Sunday, September 6, 2009

Parasites

It’s time for a little science lesson. I studied Environmental Science in college, and while I didn’t go further than undergrad, I took enough biology classes to learn the basic principles of parisitism.

From Wiki:
Parasitism is a type of symbiotic relationship between two different organisms where one organism, the parasite, benefits at the expense of the host.

Unlike mutualism, in which both parasite and host benefit from the relationship, parasitic relationships benefit one party while hurting the other. However, one of the things we learned in evolutionary biology is that successful parasites may damage their hosts but do not kill them until the parasite is well-enough established that it can move to a new host. Killing your host before you’re able to move on to a new one, after all, is to sign your own death warrant.

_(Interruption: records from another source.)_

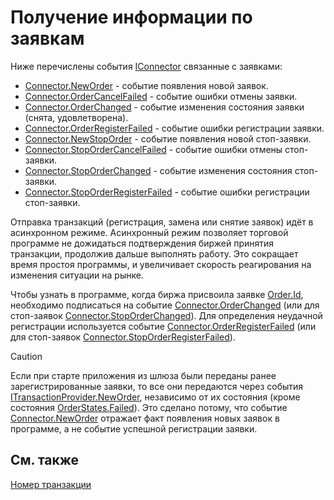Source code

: # Получение информации по заявкам

Ниже перечислены события [IConnector](xref:StockSharp.BusinessEntities.IConnector) связанные с заявками:

- [Connector.NewOrder](xref:StockSharp.Algo.Connector.NewOrder) \- событие появления новой заявок. 
- [Connector.OrderCancelFailed](xref:StockSharp.Algo.Connector.OrderCancelFailed) \- событие ошибки отмены заявки. 
- [Connector.OrderChanged](xref:StockSharp.Algo.Connector.OrderChanged) \- событие изменения состояния заявки (снята, удовлетворена). 
- [Connector.OrderRegisterFailed](xref:StockSharp.Algo.Connector.OrderRegisterFailed) \- событие ошибки регистрации заявки. 
- [Connector.NewStopOrder](xref:StockSharp.Algo.Connector.NewStopOrder) \- событие появления новой стоп\-заявки. 
- [Connector.StopOrderCancelFailed](xref:StockSharp.Algo.Connector.StopOrderCancelFailed) \- событие ошибки отмены стоп\-заявки. 
- [Connector.StopOrderChanged](xref:StockSharp.Algo.Connector.StopOrderChanged) \- событие изменения состояния стоп\-заявки. 
- [Connector.StopOrderRegisterFailed](xref:StockSharp.Algo.Connector.StopOrderRegisterFailed) \- событие ошибки регистрации стоп\-заявки. 

Отправка транзакций (регистрация, замена или снятие заявок) идёт в асинхронном режиме. Асинхронный режим позволяет торговой программе не дожидаться подтверждения биржей принятия транзакции, продолжив дальше выполнять работу. Это сокращает время простоя программы, и увеличивает скорость реагирования на изменения ситуации на рынке. 

Чтобы узнать в программе, когда биржа присвоила заявке [Order.Id](xref:StockSharp.BusinessEntities.Order.Id), необходимо подписаться на событие [Connector.OrderChanged](xref:StockSharp.Algo.Connector.OrderChanged) (или для стоп\-заявок [Connector.StopOrderChanged](xref:StockSharp.Algo.Connector.StopOrderChanged)). Для определения неудачной регистрации используется событие [Connector.OrderRegisterFailed](xref:StockSharp.Algo.Connector.OrderRegisterFailed) (или для стоп\-заявок [Connector.StopOrderRegisterFailed](xref:StockSharp.Algo.Connector.StopOrderRegisterFailed)). 

> [!CAUTION]
> Если при старте приложения из шлюза были переданы ранее зарегистрированные заявки, то все они передаются через события [ITransactionProvider.NewOrder](xref:StockSharp.BusinessEntities.ITransactionProvider.NewOrder), независимо от их состояния (кроме состояния [OrderStates.Failed](xref:StockSharp.Messages.OrderStates.Failed)). Это сделано потому, что событие [Connector.NewOrder](xref:StockSharp.Algo.Connector.NewOrder) отражает факт появления новых заявок в программе, а не событие успешной регистрации заявки. 

## См. также

[Номер транзакции](OrdersTransactionId.md)
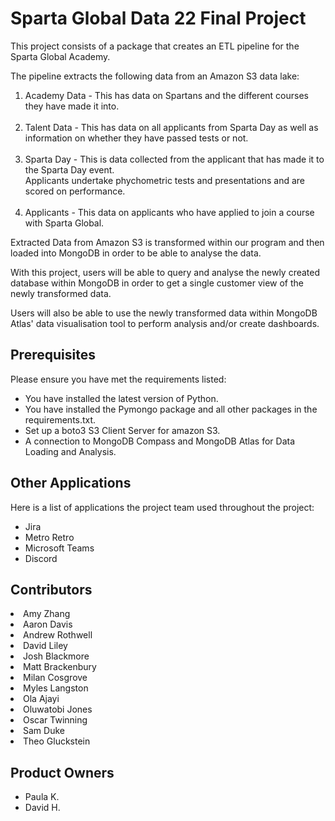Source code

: # Sparta Global Data 22 Final Project

This project consists of a package that creates an ETL pipeline for the Sparta Global Academy.

The pipeline extracts the following data from an Amazon S3 data lake:<br>

<ol>

<li>
    Academy Data - This has data on Spartans and the different courses they have made it into. <br>
</li> 
<br>
<li>
   Talent Data - This has data on all applicants from Sparta Day as well as information on whether they have passed tests or not. <br>
</li> 
<br>
<li>
    Sparta Day - This is data collected from the applicant that has made it to the Sparta Day event. <br>
                Applicants undertake phychometric tests and presentations and are scored on performance. <br>
</li> 
<br>
<li>
    Applicants - This data on applicants who have applied to join a course with Sparta Global.
<ul>

</ul>

</li> 

</ol>

Extracted Data from Amazon S3 is transformed within our program and then loaded into MongoDB in order to be able to analyse the data. <br>

With this project, users will be able to query and analyse the newly created database within MongoDB in order to get a single customer view of the newly transformed data. <br>

Users will also be able to use the newly transformed data within MongoDB Atlas' data visualisation tool to perform analysis and/or create dashboards.


## Prerequisites
Please ensure you have met the requirements listed:

* You have installed the latest version of Python.
* You have installed the Pymongo package and all other packages in the requirements.txt. 
* Set up a boto3 S3 Client Server for amazon S3.
* A connection to MongoDB Compass and MongoDB Atlas for Data Loading and Analysis.


## Other Applications

Here is a list of applications the project team used throughout the project:

* Jira
* Metro Retro
* Microsoft Teams
* Discord


## Contributors

<li>	Amy Zhang </li>
<li>	Aaron Davis </li>
<li>	Andrew Rothwell </li>
<li>	David Liley </li>
<li>	Josh Blackmore </li>
<li>	Matt Brackenbury </li>
<li>	Milan Cosgrove </li>
<li>	Myles Langston </li>
<li>	Ola Ajayi </li>
<li>	Oluwatobi Jones </li>
<li>	Oscar Twinning </li>
<li>	Sam Duke </li>
<li>	Theo Gluckstein </li>


## Product Owners
<ul>
<li>Paula K.</li>
<li>David H.</li>
</ul>
<br>



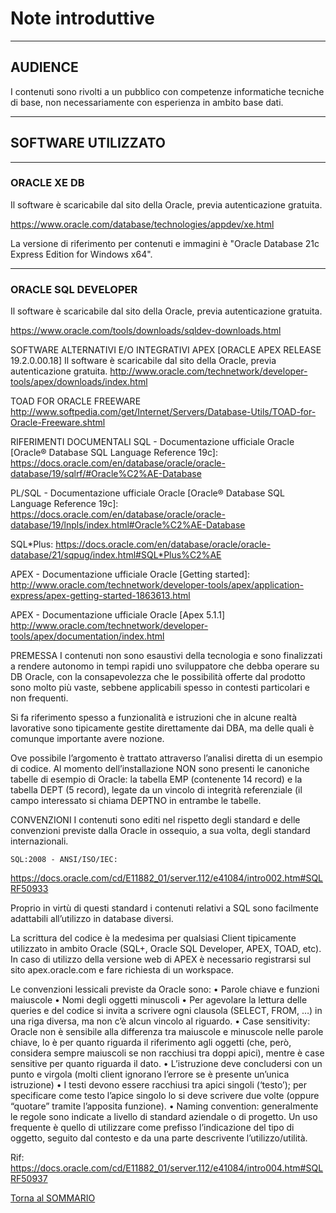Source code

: # Note introduttive

-----------------------------------
## AUDIENCE
I contenuti sono rivolti a un pubblico con competenze informatiche tecniche di base, non necessariamente con esperienza in ambito base dati.

-----------------------------------
## SOFTWARE UTILIZZATO

-----------------------------------
### ORACLE XE DB
Il software è scaricabile dal sito della Oracle, previa autenticazione gratuita.

https://www.oracle.com/database/technologies/appdev/xe.html

La versione di riferimento per contenuti e immagini è "Oracle Database 21c Express Edition for Windows x64".


-----------------------------------
### ORACLE SQL DEVELOPER 
Il software è scaricabile dal sito della Oracle, previa autenticazione gratuita.

https://www.oracle.com/tools/downloads/sqldev-downloads.html

SOFTWARE ALTERNATIVI E/O INTEGRATIVI
APEX [ORACLE APEX RELEASE 19.2.0.00.18]
Il software è scaricabile dal sito della Oracle, previa autenticazione gratuita.
http://www.oracle.com/technetwork/developer-tools/apex/downloads/index.html

TOAD FOR ORACLE FREEWARE
http://www.softpedia.com/get/Internet/Servers/Database-Utils/TOAD-for-Oracle-Freeware.shtml

RIFERIMENTI DOCUMENTALI
SQL - Documentazione ufficiale Oracle [Oracle® Database SQL Language Reference 19c]:
https://docs.oracle.com/en/database/oracle/oracle-database/19/sqlrf/#Oracle%C2%AE-Database

PL/SQL - Documentazione ufficiale Oracle [Oracle® Database SQL Language Reference 19c]:
https://docs.oracle.com/en/database/oracle/oracle-database/19/lnpls/index.html#Oracle%C2%AE-Database

SQL*Plus:
https://docs.oracle.com/en/database/oracle/oracle-database/21/sqpug/index.html#SQL*Plus%C2%AE



APEX - Documentazione ufficiale Oracle [Getting started]:
http://www.oracle.com/technetwork/developer-tools/apex/application-express/apex-getting-started-1863613.html

APEX - Documentazione ufficiale Oracle [Apex 5.1.1]
http://www.oracle.com/technetwork/developer-tools/apex/documentation/index.html

PREMESSA
I contenuti non sono esaustivi della tecnologia e sono finalizzati a rendere autonomo in tempi rapidi uno sviluppatore che debba operare su DB Oracle, con la consapevolezza che le possibilità offerte dal prodotto sono molto più vaste, sebbene applicabili spesso in contesti particolari e non frequenti.

Si fa riferimento spesso a funzionalità e istruzioni che in alcune realtà lavorative sono tipicamente gestite direttamente dai DBA, ma delle quali è comunque importante avere nozione.

Ove possibile l’argomento è trattato attraverso l’analisi diretta di un esempio di codice. Al momento dell’installazione NON sono presenti le canoniche tabelle di esempio di Oracle: la tabella EMP (contenente 14 record) e la tabella DEPT (5 record), legate da un vincolo di integrità referenziale (il campo interessato si chiama DEPTNO in entrambe le tabelle.

CONVENZIONI
I contenuti sono editi nel rispetto degli standard e delle convenzioni previste dalla Oracle in ossequio, a sua volta, degli standard internazionali.

 	SQL:2008 - ANSI/ISO/IEC:
https://docs.oracle.com/cd/E11882_01/server.112/e41084/intro002.htm#SQLRF50933

Proprio in virtù di questi standard i contenuti relativi a SQL sono facilmente adattabili all’utilizzo in database diversi. 

La scrittura del codice è la medesima per qualsiasi Client tipicamente utilizzato in ambito Oracle (SQL+, Oracle SQL Developer, APEX, TOAD, etc). In caso di utilizzo della versione web di APEX è necessario registrarsi sul sito apex.oracle.com e fare richiesta di un workspace.

Le convenzioni lessicali previste da Oracle sono:
•	Parole chiave e funzioni maiuscole 
•	Nomi degli oggetti minuscoli
•	Per agevolare la lettura delle queries e del codice si invita a scrivere ogni clausola (SELECT, FROM, …) in una riga diversa, ma non c’è alcun vincolo al riguardo.
•	Case sensitivity: Oracle non è sensibile alla differenza tra maiuscole e minuscole nelle parole chiave, lo è per quanto riguarda il riferimento agli oggetti (che, però, considera sempre maiuscoli se non racchiusi tra doppi apici), mentre è case sensitive per quanto riguarda il dato.
•	L’istruzione deve concludersi con un punto e virgola (molti client ignorano l’errore se è presente un’unica istruzione)
•	I testi devono essere racchiusi tra apici singoli (‘testo’); per specificare come testo l’apice singolo lo si deve scrivere due volte (oppure “quotare” tramite l’apposita funzione).
•	Naming convention: generalmente le regole sono indicate a livello di standard aziendale o di progetto. Un uso frequente è quello di utilizzare come prefisso l’indicazione del tipo di oggetto, seguito dal contesto e da una parte descrivente l’utilizzo/utilità.

Rif: https://docs.oracle.com/cd/E11882_01/server.112/e41084/intro004.htm#SQLRF50937



[Torna al SOMMARIO](https://github.com/pmarconcini/DB_Oracle_Corso_Base/blob/master/000_sommario.md)
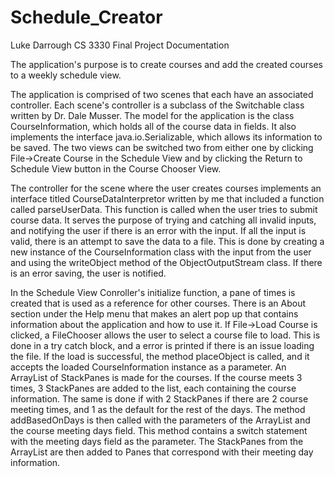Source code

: # Schedule_Creator
Luke Darrough CS 3330 Final Project Documentation

The application's purpose is to create courses and add the created
courses to a weekly schedule view.

The application is comprised of two scenes that each have an associated 
controller. Each scene's controller is a subclass of the Switchable
class written by Dr. Dale Musser. The model for the application is 
the class CourseInformation, which holds all of the course data in 
fields. It also implements the interface java.io.Serializable, which
allows its information to be saved. The two views can be switched 
two from either one by clicking File->Create Course in the Schedule View
and by clicking the Return to Schedule View button in the Course Chooser
View.

The controller for the scene where
the user creates courses implements an interface titled 
CourseDataInterpretor written by me that included a function called
parseUserData. This function is called when the user tries to submit 
course data. It serves the purpose of trying and catching all invalid
inputs, and notifying the user if there is an error with the input.
If all the input is valid, there is an attempt to save the data to a file.
This is done by creating a new instance of the CourseInformation 
class with the input from the user and using the writeObject method
of the ObjectOutputStream class. If there is an error saving, the user
is notified. 

In the Schedule View Conroller's initialize function, a pane of times is
created that is used as a reference for other courses. There is an About
section under the Help menu that makes an alert pop up that contains 
information about the application and how to use it. If File->Load Course
is clicked, a FileChooser allows the user to select a course file to load.
This is done in a try catch block, and a error is printed if there is an 
issue loading the file. If the load is successful, the method placeObject
is called, and it accepts the loaded CourseInformation instance as a 
parameter. An ArrayList of StackPanes is made for the courses. If the 
course meets 3 times, 3 StackPanes are added to the list, each containing
the course information. The same is done if with 2 StackPanes if there are
2 course meeting times, and 1 as the default for the rest of the days. 
The method addBasedOnDays is then called with the parameters of the
ArrayList and the course meeting days field. This method contains
a switch statement with the meeting days field as the parameter. The
StackPanes from the ArrayList are then added to Panes that correspond with
their meeting day information.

Which is the perfect segue to my healthcare discussion. Once upon a time health insurance was created to pool risk, thereby lowering costs for consumers. This may have been a mutually beneficial relationship in the beginning but somewhere along the way the insurance game changed. It no longer functions to lower costs for consumers. Instead, through tactics like dumping policyholders when they get sick, denying benefits, buying up competitors through mergers and acquisitions, and other tactics revealed by whistleblowers such as Wendell Potter and the California nurses’ union, it functions to serve its own profit and growth at the expense of healthcare consumers. We all suffer; even if you have great insurance, you are paying for those who do not through higher healthcare costs and higher premiums.

The relationship has changed, in other words, to a parasitic one. It is hurting its host--us--with 40 million+ uninsured and skyrocketing costs that bankrupt individuals and hamstring businesses which increasingly cannot afford policies for their employees.

I don’t think, under our modern system, it is hyperbole to call insurance companies “parasites.”

It’s also important to look at what new host these parasitic entities will jump to when they have depleted our current system, which they are very close to doing. I happen to think that it could be a public option with triggers--triggers that will never, ever be met, just as the trigger in Medicare Part D has never, ever been met, despite thousands of seniors falling into the “donut hole.” Without a public option to compete alongside private insurance, there will be no real competition, and no incentive for insurance companies to lower costs. A triggered public option is a fantasy designed to appease scaredy-cat Democrats and give talking heads on TV something to chew on, but it's meaningless.

This healthcare reform discussion has been dominated by industry from day one. Putting the parasite in charge of saving the host might have made sense to someone who forgot that parasites can change hosts. We have only to look at the natural world to see how little sense that makes.